* [TASK STATEMENT]: Leaving out all pictures, give again each line exactly, from the start of the listing through the line that contains "- [Toistaa Hyper-V VMs (ilman".

* * *

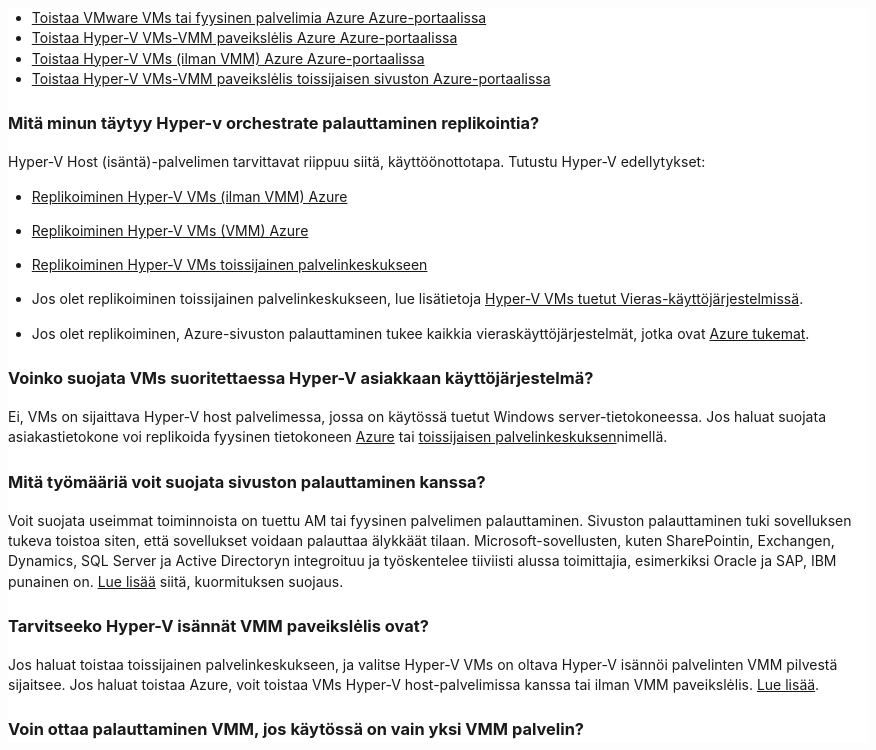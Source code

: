 - [Toistaa VMware VMs tai fyysinen palvelimia Azure Azure-portaalissa](site-recovery-vmware-to-azure.md)
- [Toistaa Hyper-V VMs-VMM paveikslėlis Azure Azure-portaalissa](site-recovery-vmm-to-azure.md)
- [Toistaa Hyper-V VMs (ilman VMM) Azure Azure-portaalissa](site-recovery-hyper-v-site-to-azure.md)
- [Toistaa Hyper-V VMs-VMM paveikslėlis toissijaisen sivuston Azure-portaalissa](site-recovery-vmm-to-vmm.md)


### <a name="what-do-i-need-in-hyper-v-to-orchestrate-replication-with-site-recovery"></a>Mitä minun täytyy Hyper-v orchestrate palauttaminen replikointia?

Hyper-V Host (isäntä)-palvelimen tarvittavat riippuu siitä, käyttöönottotapa. Tutustu Hyper-V edellytykset:

- [Replikoiminen Hyper-V VMs (ilman VMM) Azure](site-recovery-hyper-v-site-to-azure.md#before-you-start)
- [Replikoiminen Hyper-V VMs (VMM) Azure](site-recovery-vmm-to-azure.md#before-you-start)
- [Replikoiminen Hyper-V VMs toissijainen palvelinkeskukseen](site-recovery-vmm-to-vmm.md#before-you-start)

- Jos olet replikoiminen toissijainen palvelinkeskukseen, lue lisätietoja [Hyper-V VMs tuetut Vieras-käyttöjärjestelmissä](https://technet.microsoft.com/library/mt126277.aspx).
- Jos olet replikoiminen, Azure-sivuston palauttaminen tukee kaikkia vieraskäyttöjärjestelmät, jotka ovat [Azure tukemat](https://technet.microsoft.com/library/cc794868%28v=ws.10%29.aspx).

### <a name="can-i-protect-vms-when-hyper-v-is-running-on-a-client-operating-system"></a>Voinko suojata VMs suoritettaessa Hyper-V asiakkaan käyttöjärjestelmä?

Ei, VMs on sijaittava Hyper-V host palvelimessa, jossa on käytössä tuetut Windows server-tietokoneessa. Jos haluat suojata asiakastietokone voi replikoida fyysinen tietokoneen [Azure](site-recovery-vmware-to-azure.md) tai [toissijaisen palvelinkeskuksen](site-recovery-vmware-to-vmware.md)nimellä.


### <a name="what-workloads-can-i-protect-with-site-recovery"></a>Mitä työmääriä voit suojata sivuston palauttaminen kanssa?

Voit suojata useimmat toiminnoista on tuettu AM tai fyysinen palvelimen palauttaminen. Sivuston palauttaminen tuki sovelluksen tukeva toistoa siten, että sovellukset voidaan palauttaa älykkäät tilaan. Microsoft-sovellusten, kuten SharePointin, Exchangen, Dynamics, SQL Server ja Active Directoryn integroituu ja työskentelee tiiviisti alussa toimittajia, esimerkiksi Oracle ja SAP, IBM punainen on. [Lue lisää](site-recovery-workload.md) siitä, kuormituksen suojaus.


### <a name="do-hyper-v-hosts-need-to-be-in-vmm-clouds"></a>Tarvitseeko Hyper-V isännät VMM paveikslėlis ovat?

Jos haluat toistaa toissijainen palvelinkeskukseen, ja valitse Hyper-V VMs on oltava Hyper-V isännöi palvelinten VMM pilvestä sijaitsee. Jos haluat toistaa Azure, voit toistaa VMs Hyper-V host-palvelimissa kanssa tai ilman VMM paveikslėlis. [Lue lisää](site-recovery-hyper-v-site-to-azure.md).

### <a name="can-i-deploy-site-recovery-with-vmm-if-i-only-have-one-vmm-server"></a>Voin ottaa palauttaminen VMM, jos käytössä on vain yksi VMM palvelin?
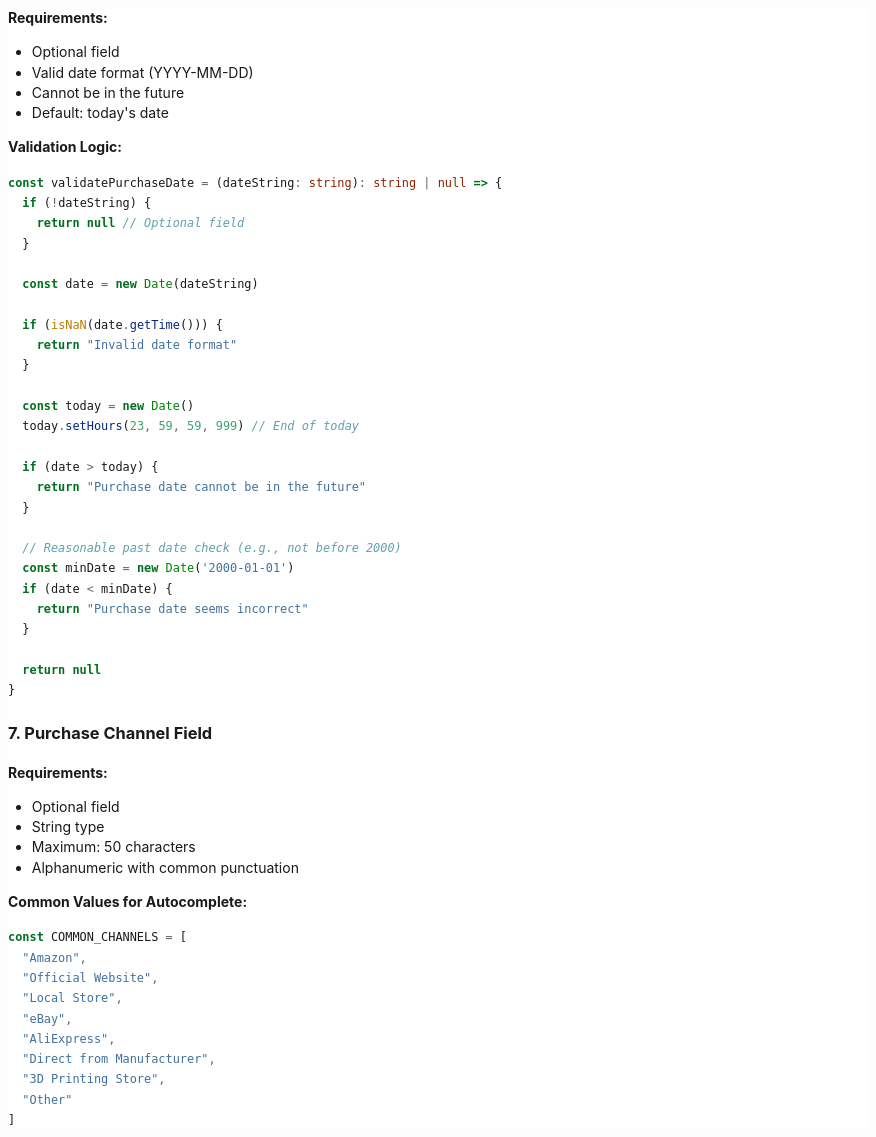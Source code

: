 **Requirements:**
- Optional field
- Valid date format (YYYY-MM-DD)
- Cannot be in the future
- Default: today's date

**Validation Logic:**
```typescript
const validatePurchaseDate = (dateString: string): string | null => {
  if (!dateString) {
    return null // Optional field
  }
  
  const date = new Date(dateString)
  
  if (isNaN(date.getTime())) {
    return "Invalid date format"
  }
  
  const today = new Date()
  today.setHours(23, 59, 59, 999) // End of today
  
  if (date > today) {
    return "Purchase date cannot be in the future"
  }
  
  // Reasonable past date check (e.g., not before 2000)
  const minDate = new Date('2000-01-01')
  if (date < minDate) {
    return "Purchase date seems incorrect"
  }
  
  return null
}
```

### 7. Purchase Channel Field

**Requirements:**
- Optional field
- String type
- Maximum: 50 characters
- Alphanumeric with common punctuation

**Common Values for Autocomplete:**
```typescript
const COMMON_CHANNELS = [
  "Amazon",
  "Official Website",
  "Local Store",
  "eBay",
  "AliExpress",
  "Direct from Manufacturer",
  "3D Printing Store",
  "Other"
]
```
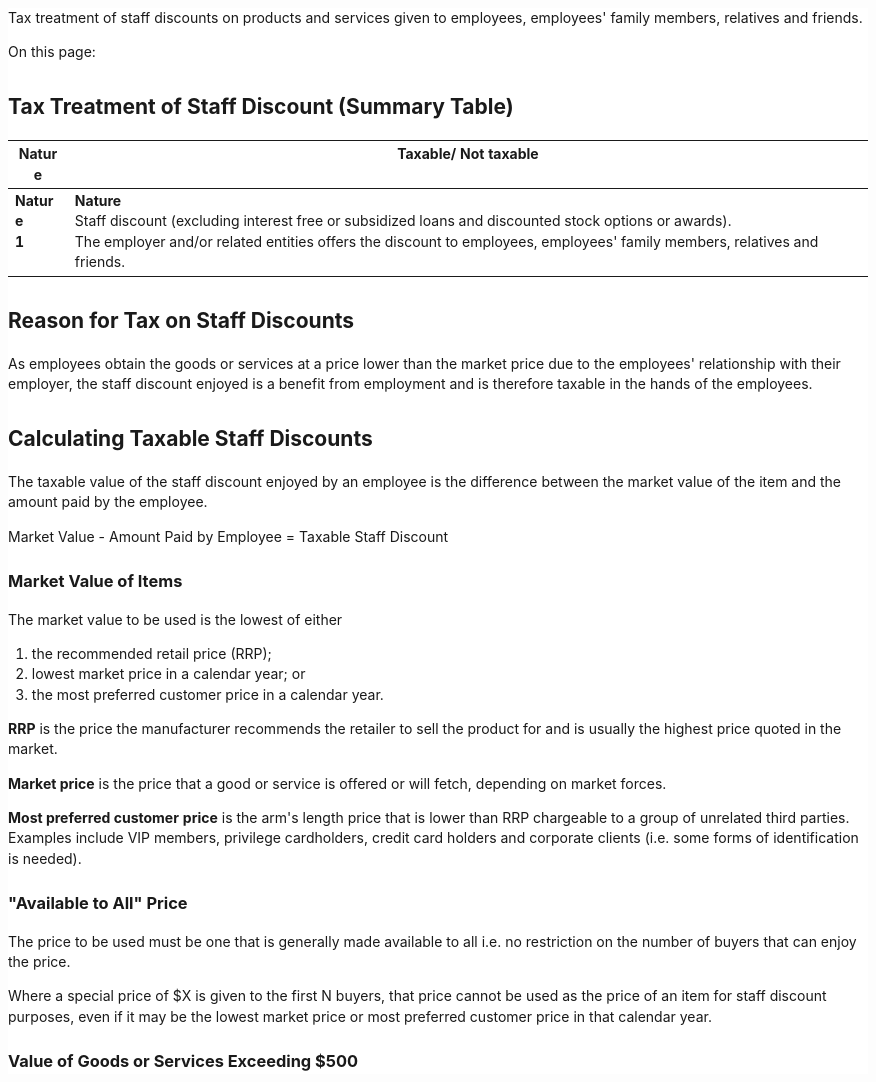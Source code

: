 Tax treatment of staff discounts on products and services given to employees, employees' family members, relatives and friends.

On this page:

## Tax Treatment of Staff Discount (Summary Table)

| Nature | Taxable/ Not taxable |
| --- | --- |
| **Nature** <br>**1** | **Nature** <br>Staff discount (excluding interest free or subsidized loans and discounted stock options or awards).<br>The employer and/or related entities offers the discount to employees, employees' family members, relatives and friends. | **Taxable/ Not taxable** <br>Staff discount is not taxable if the value of the goods or service does not exceed $500 and the staff discount scheme is available to all employees.<br>If the staff discount scheme is available to a small group of employees or if the value of the item of goods or service exceeds $500, the whole amount of staff discount is taxable. |

## Reason for Tax on Staff Discounts

As employees obtain the goods or services at a price lower than the market price due to the employees' relationship with their employer, the staff discount enjoyed is a benefit from employment and is therefore taxable in the hands of the employees.

## Calculating Taxable Staff Discounts

The taxable value of the staff discount enjoyed by an employee is the difference between the market value of the item and the amount paid by the employee.

Market Value - Amount Paid by Employee = Taxable Staff Discount

### Market Value of Items

The market value to be used is the lowest of either

1. the recommended retail price (RRP);
2. lowest market price in a calendar year; or
3. the most preferred customer price in a calendar year.

**RRP** is the price the manufacturer recommends the retailer to sell the product for and is usually the highest price quoted in the market.

**Market price** is the price that a good or service is offered or will fetch, depending on market forces.

**Most preferred customer** **price** is the arm's length price that is lower than RRP chargeable to a group of unrelated third parties. Examples include VIP members, privilege cardholders, credit card holders and corporate clients (i.e. some forms of identification
is needed).

### "Available to All" Price

The price to be used must be one that is generally made available to all i.e. no restriction on the number of buyers that can enjoy the price.

Where a special price of $X is given to the first N buyers, that price cannot be used as the price of an item for staff discount purposes, even if it may be the lowest market price or most preferred customer price in that calendar year.

### Value of Goods or Services Exceeding $500
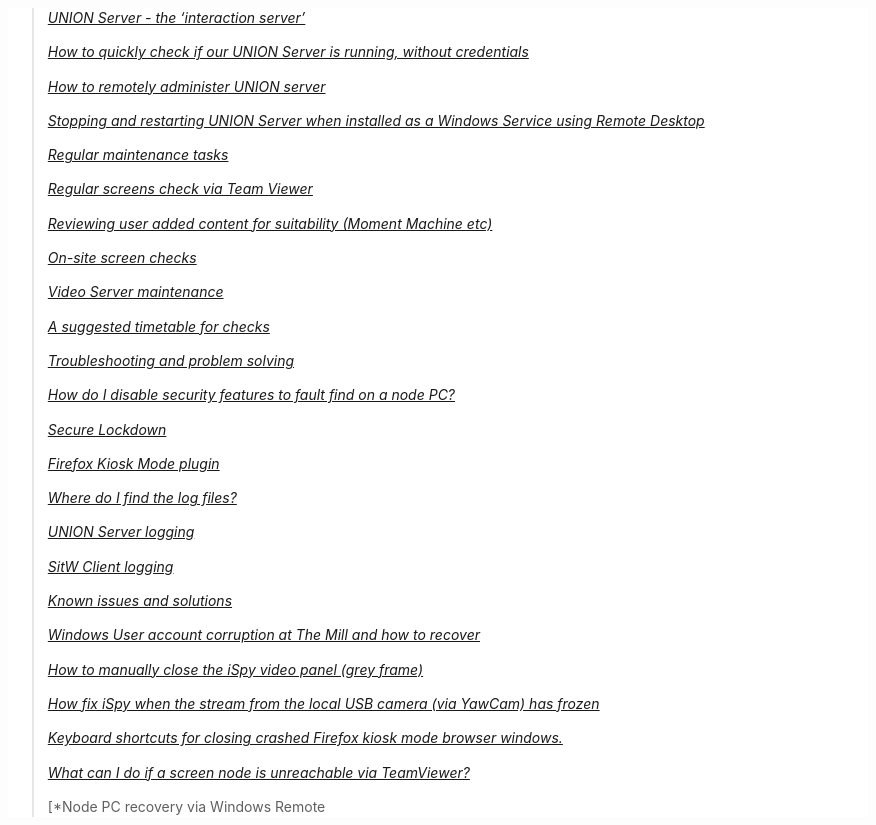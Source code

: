 > [*UNION Server - the ‘interaction
> server’*](#union-server---the-interaction-server)
>
> [*How to quickly check if our UNION Server is running, without
> credentials*](#how-to-quickly-check-if-our-union-server-is-running-without-credentials)
>
> [*How to remotely administer UNION
> server*](#how-to-remotely-administer-union-server)
>
> [*Stopping and restarting UNION Server when installed as a Windows
> Service using Remote
> Desktop*](#stopping-and-restarting-union-server-when-installed-as-a-windows-service-using-remote-desktop)
>
> [*Regular maintenance tasks*](#regular-maintenance-tasks)
>
> [*Regular screens check via Team
> Viewer*](#regular-screens-check-via-team-viewer)
>
> [*Reviewing user added content for suitability (Moment Machine
> etc)*](#reviewing-user-added-content-for-suitability-moment-machine-etc)
>
> [*On-site screen checks*](#on-site-screen-checks)
>
> [*Video Server maintenance*](#video-server-maintenance)
>
> [*A suggested timetable for
> checks*](#a-suggested-timetable-for-checks)
>
> [*Troubleshooting and problem
> solving*](#troubleshooting-and-problem-solving)
>
> [*How do I disable security features to fault find on a node
> PC?*](#how-do-i-disable-security-features-to-fault-find-on-a-node-pc)
>
> [*Secure Lockdown*](#secure-lockdown)
>
> [*Firefox Kiosk Mode plugin*](#firefox-kiosk-mode-plugin)
>
> [*Where do I find the log files?*](#where-do-i-find-the-log-files)
>
> [*UNION Server logging*](#union-server-logging)
>
> [*SitW Client logging*](#sitw-client-logging)
>
> [*Known issues and solutions*](#known-issues-and-solutions)
>
> [*Windows User account corruption at The Mill and how to
> recover*](#windows-user-account-corruption-at-the-mill-and-how-to-recover)
>
> [*How to manually close the iSpy video panel (grey
> frame)*](#how-to-manually-close-the-ispy-video-panel-grey-frame)
>
> [*How fix iSpy when the stream from the local USB camera (via YawCam)
> has
> frozen*](#how-fix-ispy-when-the-stream-from-the-local-usb-camera-via-yawcam-has-frozen)
>
> [*Keyboard shortcuts for closing crashed Firefox kiosk mode browser
> windows.*](#keyboard-shortcuts-for-closing-crashed-firefox-kiosk-mode-browser-windows.)
>
> [*What can I do if a screen node is unreachable via
> TeamViewer?*](#what-can-i-do-if-a-screen-node-is-unreachable-via-teamviewer)
>
> [*Node PC recovery via Windows Remote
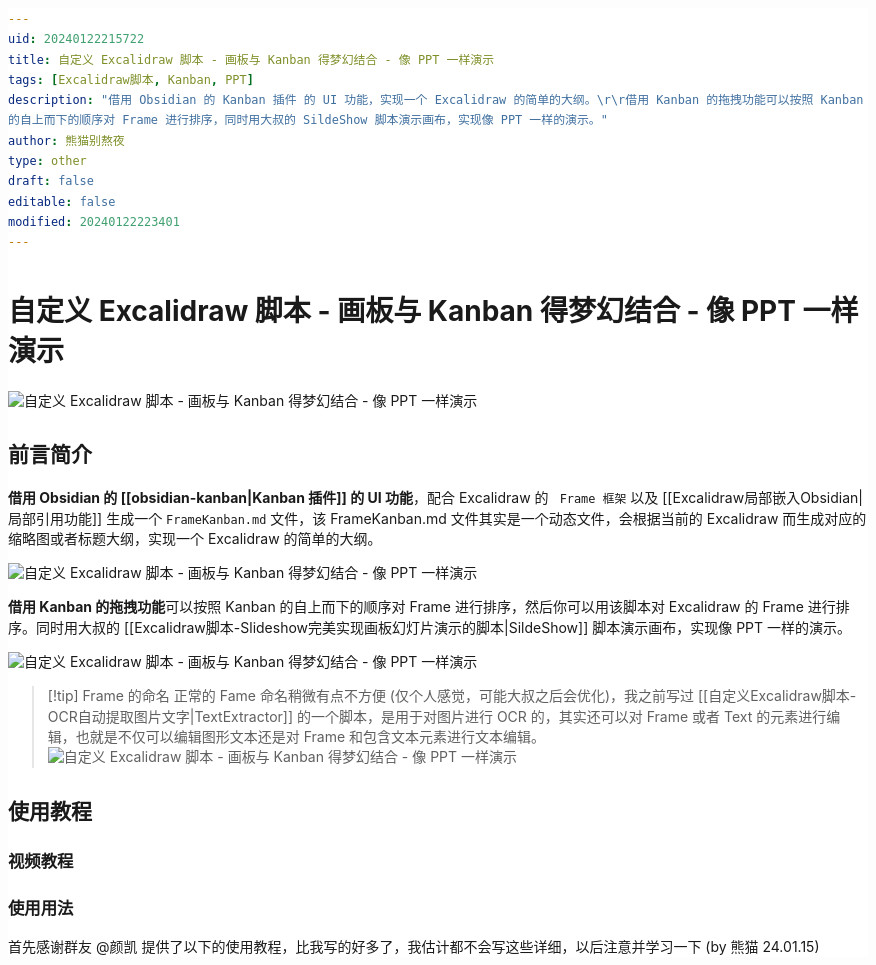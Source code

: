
 ```yaml
---
uid: 20240122215722
title: 自定义 Excalidraw 脚本 - 画板与 Kanban 得梦幻结合 - 像 PPT 一样演示
tags: [Excalidraw脚本, Kanban, PPT]
description: "借用 Obsidian 的 Kanban 插件 的 UI 功能，实现一个 Excalidraw 的简单的大纲。\r\r借用 Kanban 的拖拽功能可以按照 Kanban 的自上而下的顺序对 Frame 进行排序，同时用大叔的 SildeShow 脚本演示画布，实现像 PPT 一样的演示。"
author: 熊猫别熬夜
type: other
draft: false
editable: false
modified: 20240122223401
---
```


# 自定义 Excalidraw 脚本 - 画板与 Kanban 得梦幻结合 - 像 PPT 一样演示

![自定义 Excalidraw 脚本 - 画板与 Kanban 得梦幻结合 - 像 PPT 一样演示](https://cdn.pkmer.cn/images/202401222205477.png!pkmer)

## 前言简介

**借用 Obsidian 的 [[obsidian-kanban|Kanban 插件]] 的 UI 功能**，配合 Excalidraw 的 ` Frame 框架` 以及 [[Excalidraw局部嵌入Obsidian|局部引用功能]] 生成一个 `FrameKanban.md` 文件，该 FrameKanban.md 文件其实是一个动态文件，会根据当前的 Excalidraw 而生成对应的缩略图或者标题大纲，实现一个 Excalidraw 的简单的大纲。

![自定义 Excalidraw 脚本 - 画板与 Kanban 得梦幻结合 - 像 PPT 一样演示](https://cdn.pkmer.cn/images/202401222205478.gif!pkmer)

**借用 Kanban 的拖拽功能**可以按照 Kanban 的自上而下的顺序对 Frame 进行排序，然后你可以用该脚本对 Excalidraw 的 Frame 进行排序。同时用大叔的 [[Excalidraw脚本-Slideshow完美实现画板幻灯片演示的脚本|SildeShow]] 脚本演示画布，实现像 PPT 一样的演示。

![自定义 Excalidraw 脚本 - 画板与 Kanban 得梦幻结合 - 像 PPT 一样演示](https://cdn.pkmer.cn/images/202401222205479.gif!pkmer)

> [!tip] Frame 的命名
> 正常的 Fame 命名稍微有点不方便 (仅个人感觉，可能大叔之后会优化)，我之前写过 [[自定义Excalidraw脚本-OCR自动提取图片文字|TextExtractor]] 的一个脚本，是用于对图片进行 OCR 的，其实还可以对 Frame 或者 Text 的元素进行编辑，也就是不仅可以编辑图形文本还是对 Frame 和包含文本元素进行文本编辑。
> ![自定义 Excalidraw 脚本 - 画板与 Kanban 得梦幻结合 - 像 PPT 一样演示](https://cdn.pkmer.cn/images/202401222205480.gif!pkmer)

## 使用教程

### 视频教程

<iframe src="https://player.bilibili.com/player.html?aid=496214790&bvid=BV13K411i7Jy&cid=1405753394&p=1" autoplay="false" scrolling="no" border="0" frameborder="no" framespacing="0" allowfullscreen="true" width="100%" height="500"> </iframe>

### 使用用法

首先感谢群友 @颜凯 提供了以下的使用教程，比我写的好多了，我估计都不会写这些详细，以后注意并学习一下 (by 熊猫 24.01.15)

* * *

* [RESULT OF THIS TASK]:
Source code

: - [Toistaa VMware VMs tai fyysinen palvelimia Azure Azure-portaalissa](site-recovery-vmware-to-azure.md)
- [Toistaa Hyper-V VMs-VMM paveikslėlis Azure Azure-portaalissa](site-recovery-vmm-to-azure.md)
- [Toistaa Hyper-V VMs (ilman VMM) Azure Azure-portaalissa](site-recovery-hyper-v-site-to-azure.md)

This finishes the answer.